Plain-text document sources
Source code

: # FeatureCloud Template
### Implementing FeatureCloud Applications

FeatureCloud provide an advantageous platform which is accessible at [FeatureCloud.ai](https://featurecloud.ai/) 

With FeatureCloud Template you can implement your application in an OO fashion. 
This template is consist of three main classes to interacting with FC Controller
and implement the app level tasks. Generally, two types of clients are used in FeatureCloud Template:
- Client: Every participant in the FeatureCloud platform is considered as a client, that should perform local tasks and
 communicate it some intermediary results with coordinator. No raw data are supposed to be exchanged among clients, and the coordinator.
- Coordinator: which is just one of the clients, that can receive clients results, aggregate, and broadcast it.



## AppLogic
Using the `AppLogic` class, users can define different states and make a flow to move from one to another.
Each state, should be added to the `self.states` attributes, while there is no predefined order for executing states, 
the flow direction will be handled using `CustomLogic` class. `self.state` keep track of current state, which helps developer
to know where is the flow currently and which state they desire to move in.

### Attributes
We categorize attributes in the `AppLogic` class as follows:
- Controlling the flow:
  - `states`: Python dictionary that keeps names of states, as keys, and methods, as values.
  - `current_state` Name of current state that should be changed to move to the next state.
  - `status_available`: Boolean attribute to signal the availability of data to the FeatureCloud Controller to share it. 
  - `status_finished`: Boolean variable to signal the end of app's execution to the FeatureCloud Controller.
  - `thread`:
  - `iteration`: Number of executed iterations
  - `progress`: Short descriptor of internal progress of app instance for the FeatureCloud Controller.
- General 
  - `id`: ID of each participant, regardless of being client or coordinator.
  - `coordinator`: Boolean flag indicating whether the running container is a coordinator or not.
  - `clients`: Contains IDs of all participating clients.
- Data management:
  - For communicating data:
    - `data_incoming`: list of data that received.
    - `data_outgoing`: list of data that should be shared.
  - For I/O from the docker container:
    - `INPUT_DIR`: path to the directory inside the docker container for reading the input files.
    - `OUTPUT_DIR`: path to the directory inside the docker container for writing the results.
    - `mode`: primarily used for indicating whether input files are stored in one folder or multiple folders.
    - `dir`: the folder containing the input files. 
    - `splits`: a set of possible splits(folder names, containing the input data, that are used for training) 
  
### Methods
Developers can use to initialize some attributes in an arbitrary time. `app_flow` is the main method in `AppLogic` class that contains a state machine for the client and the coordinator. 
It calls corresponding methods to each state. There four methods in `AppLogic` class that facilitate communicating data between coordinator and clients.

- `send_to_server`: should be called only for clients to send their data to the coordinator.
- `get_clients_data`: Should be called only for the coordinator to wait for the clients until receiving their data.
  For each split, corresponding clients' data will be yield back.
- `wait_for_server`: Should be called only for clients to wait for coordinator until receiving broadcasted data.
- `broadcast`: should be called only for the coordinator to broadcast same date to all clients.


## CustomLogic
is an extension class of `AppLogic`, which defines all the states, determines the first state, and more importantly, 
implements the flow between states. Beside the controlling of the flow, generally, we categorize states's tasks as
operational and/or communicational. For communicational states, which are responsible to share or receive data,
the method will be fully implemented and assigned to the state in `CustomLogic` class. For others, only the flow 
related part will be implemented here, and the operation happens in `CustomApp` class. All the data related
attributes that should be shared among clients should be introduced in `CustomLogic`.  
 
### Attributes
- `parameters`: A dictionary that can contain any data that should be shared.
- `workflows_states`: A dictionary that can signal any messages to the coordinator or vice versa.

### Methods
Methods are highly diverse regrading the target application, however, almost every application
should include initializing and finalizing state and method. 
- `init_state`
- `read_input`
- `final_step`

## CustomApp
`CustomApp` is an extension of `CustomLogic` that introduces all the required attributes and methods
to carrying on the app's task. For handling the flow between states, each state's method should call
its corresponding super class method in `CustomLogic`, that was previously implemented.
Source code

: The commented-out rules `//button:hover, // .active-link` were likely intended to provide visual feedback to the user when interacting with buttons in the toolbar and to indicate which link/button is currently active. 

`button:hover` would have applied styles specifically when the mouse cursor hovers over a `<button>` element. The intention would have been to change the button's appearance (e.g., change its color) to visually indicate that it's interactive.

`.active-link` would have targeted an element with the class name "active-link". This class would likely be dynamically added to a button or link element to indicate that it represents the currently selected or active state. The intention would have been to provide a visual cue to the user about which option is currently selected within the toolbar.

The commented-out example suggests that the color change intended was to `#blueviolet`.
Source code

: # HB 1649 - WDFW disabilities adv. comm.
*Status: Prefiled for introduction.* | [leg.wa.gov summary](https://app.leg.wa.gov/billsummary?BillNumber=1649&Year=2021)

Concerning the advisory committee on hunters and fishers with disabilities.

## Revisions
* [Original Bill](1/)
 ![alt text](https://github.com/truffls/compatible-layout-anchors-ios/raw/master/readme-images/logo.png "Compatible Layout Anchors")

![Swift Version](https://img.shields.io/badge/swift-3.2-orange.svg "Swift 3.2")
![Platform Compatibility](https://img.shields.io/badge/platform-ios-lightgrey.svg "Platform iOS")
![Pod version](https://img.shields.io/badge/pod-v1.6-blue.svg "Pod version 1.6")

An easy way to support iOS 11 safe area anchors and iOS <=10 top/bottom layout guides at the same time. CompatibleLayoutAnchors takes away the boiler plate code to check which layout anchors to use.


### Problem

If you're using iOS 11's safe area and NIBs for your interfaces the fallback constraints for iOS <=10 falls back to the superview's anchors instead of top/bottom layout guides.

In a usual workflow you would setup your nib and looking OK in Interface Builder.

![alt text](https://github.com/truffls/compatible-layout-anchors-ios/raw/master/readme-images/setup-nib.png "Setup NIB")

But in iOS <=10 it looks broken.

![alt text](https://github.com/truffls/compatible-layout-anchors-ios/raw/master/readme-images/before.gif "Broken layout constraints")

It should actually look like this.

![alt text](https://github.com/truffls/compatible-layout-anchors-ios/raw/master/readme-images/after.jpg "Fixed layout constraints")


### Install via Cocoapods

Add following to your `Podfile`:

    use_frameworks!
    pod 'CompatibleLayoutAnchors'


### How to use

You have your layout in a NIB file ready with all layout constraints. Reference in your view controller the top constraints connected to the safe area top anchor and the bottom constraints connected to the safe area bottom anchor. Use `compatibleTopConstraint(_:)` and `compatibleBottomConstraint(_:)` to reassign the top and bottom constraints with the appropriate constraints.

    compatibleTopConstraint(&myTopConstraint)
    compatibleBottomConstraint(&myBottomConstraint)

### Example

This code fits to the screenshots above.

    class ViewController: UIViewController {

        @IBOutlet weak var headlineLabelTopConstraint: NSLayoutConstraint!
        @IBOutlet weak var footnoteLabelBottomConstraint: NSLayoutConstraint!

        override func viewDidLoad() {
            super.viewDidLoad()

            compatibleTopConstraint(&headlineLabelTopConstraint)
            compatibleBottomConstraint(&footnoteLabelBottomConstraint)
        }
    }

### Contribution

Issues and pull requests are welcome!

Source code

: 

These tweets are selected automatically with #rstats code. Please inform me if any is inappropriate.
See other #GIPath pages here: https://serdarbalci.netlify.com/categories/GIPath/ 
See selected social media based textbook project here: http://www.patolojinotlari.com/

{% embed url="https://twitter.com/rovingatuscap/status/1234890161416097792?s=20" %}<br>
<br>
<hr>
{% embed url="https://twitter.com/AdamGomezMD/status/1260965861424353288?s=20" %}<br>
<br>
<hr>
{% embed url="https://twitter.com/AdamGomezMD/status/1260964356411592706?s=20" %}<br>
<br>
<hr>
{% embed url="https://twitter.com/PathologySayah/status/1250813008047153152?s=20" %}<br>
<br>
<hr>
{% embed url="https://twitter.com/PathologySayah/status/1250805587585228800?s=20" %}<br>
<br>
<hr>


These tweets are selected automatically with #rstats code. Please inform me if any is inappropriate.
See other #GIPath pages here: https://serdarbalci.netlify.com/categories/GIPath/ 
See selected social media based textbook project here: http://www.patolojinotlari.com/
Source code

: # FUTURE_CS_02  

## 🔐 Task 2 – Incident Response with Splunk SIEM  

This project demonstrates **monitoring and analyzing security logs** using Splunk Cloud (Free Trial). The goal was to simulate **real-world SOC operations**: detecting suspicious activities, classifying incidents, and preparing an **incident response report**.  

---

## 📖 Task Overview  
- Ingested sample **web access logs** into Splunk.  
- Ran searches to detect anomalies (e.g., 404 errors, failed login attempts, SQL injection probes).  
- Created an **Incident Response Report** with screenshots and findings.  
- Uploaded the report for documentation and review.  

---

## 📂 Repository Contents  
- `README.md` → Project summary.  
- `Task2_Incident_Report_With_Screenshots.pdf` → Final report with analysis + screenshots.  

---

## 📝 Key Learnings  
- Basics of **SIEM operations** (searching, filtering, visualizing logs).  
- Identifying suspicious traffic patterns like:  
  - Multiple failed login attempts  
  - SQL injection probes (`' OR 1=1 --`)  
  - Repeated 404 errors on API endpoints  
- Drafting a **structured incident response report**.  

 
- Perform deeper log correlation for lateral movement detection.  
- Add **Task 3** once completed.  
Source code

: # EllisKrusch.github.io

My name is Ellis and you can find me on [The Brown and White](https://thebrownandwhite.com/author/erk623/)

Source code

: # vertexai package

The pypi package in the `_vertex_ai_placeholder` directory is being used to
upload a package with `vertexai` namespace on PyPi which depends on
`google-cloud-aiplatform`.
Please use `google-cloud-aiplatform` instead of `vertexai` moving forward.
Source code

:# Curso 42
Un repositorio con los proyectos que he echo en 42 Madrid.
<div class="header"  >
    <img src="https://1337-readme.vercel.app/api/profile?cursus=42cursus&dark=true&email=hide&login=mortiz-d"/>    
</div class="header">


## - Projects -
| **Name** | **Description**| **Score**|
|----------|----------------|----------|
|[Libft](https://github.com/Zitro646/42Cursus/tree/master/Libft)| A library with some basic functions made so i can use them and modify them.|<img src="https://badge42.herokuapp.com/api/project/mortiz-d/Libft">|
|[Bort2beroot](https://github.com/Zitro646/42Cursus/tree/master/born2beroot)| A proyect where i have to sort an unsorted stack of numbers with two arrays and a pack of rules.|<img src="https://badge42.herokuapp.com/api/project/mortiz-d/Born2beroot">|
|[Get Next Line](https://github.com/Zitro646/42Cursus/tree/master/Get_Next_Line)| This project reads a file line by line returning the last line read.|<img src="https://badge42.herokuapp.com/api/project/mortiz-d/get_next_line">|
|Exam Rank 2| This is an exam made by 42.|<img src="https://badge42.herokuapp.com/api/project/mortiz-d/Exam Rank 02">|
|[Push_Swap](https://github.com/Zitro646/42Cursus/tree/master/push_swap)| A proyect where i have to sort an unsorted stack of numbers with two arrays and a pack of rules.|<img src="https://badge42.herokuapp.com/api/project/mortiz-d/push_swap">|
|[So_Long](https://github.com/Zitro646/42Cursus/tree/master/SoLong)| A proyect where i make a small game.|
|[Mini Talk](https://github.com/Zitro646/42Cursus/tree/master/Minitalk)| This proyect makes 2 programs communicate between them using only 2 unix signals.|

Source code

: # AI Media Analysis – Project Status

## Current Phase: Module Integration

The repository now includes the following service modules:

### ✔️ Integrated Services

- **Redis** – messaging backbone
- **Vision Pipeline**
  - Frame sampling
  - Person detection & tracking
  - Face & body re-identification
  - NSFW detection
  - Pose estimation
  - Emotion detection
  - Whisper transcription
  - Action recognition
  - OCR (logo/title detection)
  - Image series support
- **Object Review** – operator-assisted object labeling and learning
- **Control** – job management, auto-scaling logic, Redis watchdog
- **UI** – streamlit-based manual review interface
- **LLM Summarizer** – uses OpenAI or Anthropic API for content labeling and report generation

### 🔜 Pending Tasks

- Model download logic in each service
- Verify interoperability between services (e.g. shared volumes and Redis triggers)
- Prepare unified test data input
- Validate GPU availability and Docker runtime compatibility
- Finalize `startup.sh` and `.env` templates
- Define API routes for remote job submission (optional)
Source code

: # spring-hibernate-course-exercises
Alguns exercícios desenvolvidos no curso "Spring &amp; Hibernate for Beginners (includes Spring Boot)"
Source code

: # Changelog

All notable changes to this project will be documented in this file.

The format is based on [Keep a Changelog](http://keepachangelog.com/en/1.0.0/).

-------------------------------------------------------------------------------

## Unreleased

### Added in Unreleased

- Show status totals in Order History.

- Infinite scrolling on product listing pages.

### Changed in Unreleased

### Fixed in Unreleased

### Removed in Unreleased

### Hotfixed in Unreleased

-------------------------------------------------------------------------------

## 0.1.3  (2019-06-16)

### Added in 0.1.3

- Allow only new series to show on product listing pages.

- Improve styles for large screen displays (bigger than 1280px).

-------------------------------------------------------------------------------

◆ **What the exercise asks**: How many of the lines above contain the string "guides"? Give the count alone.

◆ **Output of the task**: 2